Saved entries:
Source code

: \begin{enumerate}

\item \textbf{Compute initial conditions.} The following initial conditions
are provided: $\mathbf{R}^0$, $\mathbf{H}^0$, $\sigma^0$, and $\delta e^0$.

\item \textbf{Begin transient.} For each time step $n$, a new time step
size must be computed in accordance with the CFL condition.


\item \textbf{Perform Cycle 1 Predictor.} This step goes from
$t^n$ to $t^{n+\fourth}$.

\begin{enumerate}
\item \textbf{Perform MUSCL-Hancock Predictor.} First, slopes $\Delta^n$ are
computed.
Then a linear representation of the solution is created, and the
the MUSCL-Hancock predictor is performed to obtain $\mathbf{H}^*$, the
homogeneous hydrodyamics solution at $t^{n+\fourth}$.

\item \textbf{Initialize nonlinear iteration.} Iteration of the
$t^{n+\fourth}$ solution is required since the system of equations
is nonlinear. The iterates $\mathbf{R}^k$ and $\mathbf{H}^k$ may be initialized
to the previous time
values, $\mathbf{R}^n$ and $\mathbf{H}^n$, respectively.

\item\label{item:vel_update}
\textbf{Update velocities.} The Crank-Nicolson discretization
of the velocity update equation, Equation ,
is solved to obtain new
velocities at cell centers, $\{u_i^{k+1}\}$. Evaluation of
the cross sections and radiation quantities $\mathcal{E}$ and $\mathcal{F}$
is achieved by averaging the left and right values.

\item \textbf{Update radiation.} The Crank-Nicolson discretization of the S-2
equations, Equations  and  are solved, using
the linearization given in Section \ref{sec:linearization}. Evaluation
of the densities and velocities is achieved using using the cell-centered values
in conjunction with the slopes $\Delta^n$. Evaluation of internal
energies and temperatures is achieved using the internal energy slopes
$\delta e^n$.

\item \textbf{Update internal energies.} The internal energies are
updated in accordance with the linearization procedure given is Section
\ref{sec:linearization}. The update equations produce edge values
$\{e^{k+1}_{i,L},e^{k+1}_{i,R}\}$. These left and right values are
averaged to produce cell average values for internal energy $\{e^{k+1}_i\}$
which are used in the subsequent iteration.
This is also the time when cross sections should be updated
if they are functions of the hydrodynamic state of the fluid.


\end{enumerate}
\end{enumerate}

TASK INSTRUCTIONS: Copy the data above in its entirety, exactly as given.

RESULT OF THE EXERCISE:
Source code

: \begin{enumerate}

\item \textbf{Compute initial conditions.} The following initial conditions
are provided: $\mathbf{R}^0$, $\mathbf{H}^0$, $\sigma^0$, and $\delta e^0$.

\item \textbf{Begin transient.} For each time step $n$, a new time step
size must be computed in accordance with the CFL condition.


\item \textbf{Perform Cycle 1 Predictor.} This step goes from
$t^n$ to $t^{n+\fourth}$.

\begin{enumerate}
\item \textbf{Perform MUSCL-Hancock Predictor.} First, slopes $\Delta^n$ are
computed.
Then a linear representation of the solution is created, and the
the MUSCL-Hancock predictor is performed to obtain $\mathbf{H}^*$, the
homogeneous hydrodyamics solution at $t^{n+\fourth}$.

\item \textbf{Initialize nonlinear iteration.} Iteration of the
$t^{n+\fourth}$ solution is required since the system of equations
is nonlinear. The iterates $\mathbf{R}^k$ and $\mathbf{H}^k$ may be initialized
to the previous time
values, $\mathbf{R}^n$ and $\mathbf{H}^n$, respectively.

\item\label{item:vel_update}
\textbf{Update velocities.} The Crank-Nicolson discretization
of the velocity update equation, Equation ,
is solved to obtain new
velocities at cell centers, $\{u_i^{k+1}\}$. Evaluation of
the cross sections and radiation quantities $\mathcal{E}$ and $\mathcal{F}$
is achieved by averaging the left and right values.

\item \textbf{Update radiation.} The Crank-Nicolson discretization of the S-2
equations, Equations  and  are solved, using
the linearization given in Section \ref{sec:linearization}. Evaluation
of the densities and velocities is achieved using using the cell-centered values
in conjunction with the slopes $\Delta^n$. Evaluation of internal
energies and temperatures is achieved using the internal energy slopes
$\delta e^n$.

\item \textbf{Update internal energies.} The internal energies are
updated in accordance with the linearization procedure given is Section
\ref{sec:linearization}. The update equations produce edge values
$\{e^{k+1}_{i,L},e^{k+1}_{i,R}\}$. These left and right values are
averaged to produce cell average values for internal energy $\{e^{k+1}_i\}$
which are used in the subsequent iteration.
This is also the time when cross sections should be updated
if they are functions of the hydrodynamic state of the fluid.


\end{enumerate}
\end{enumerate}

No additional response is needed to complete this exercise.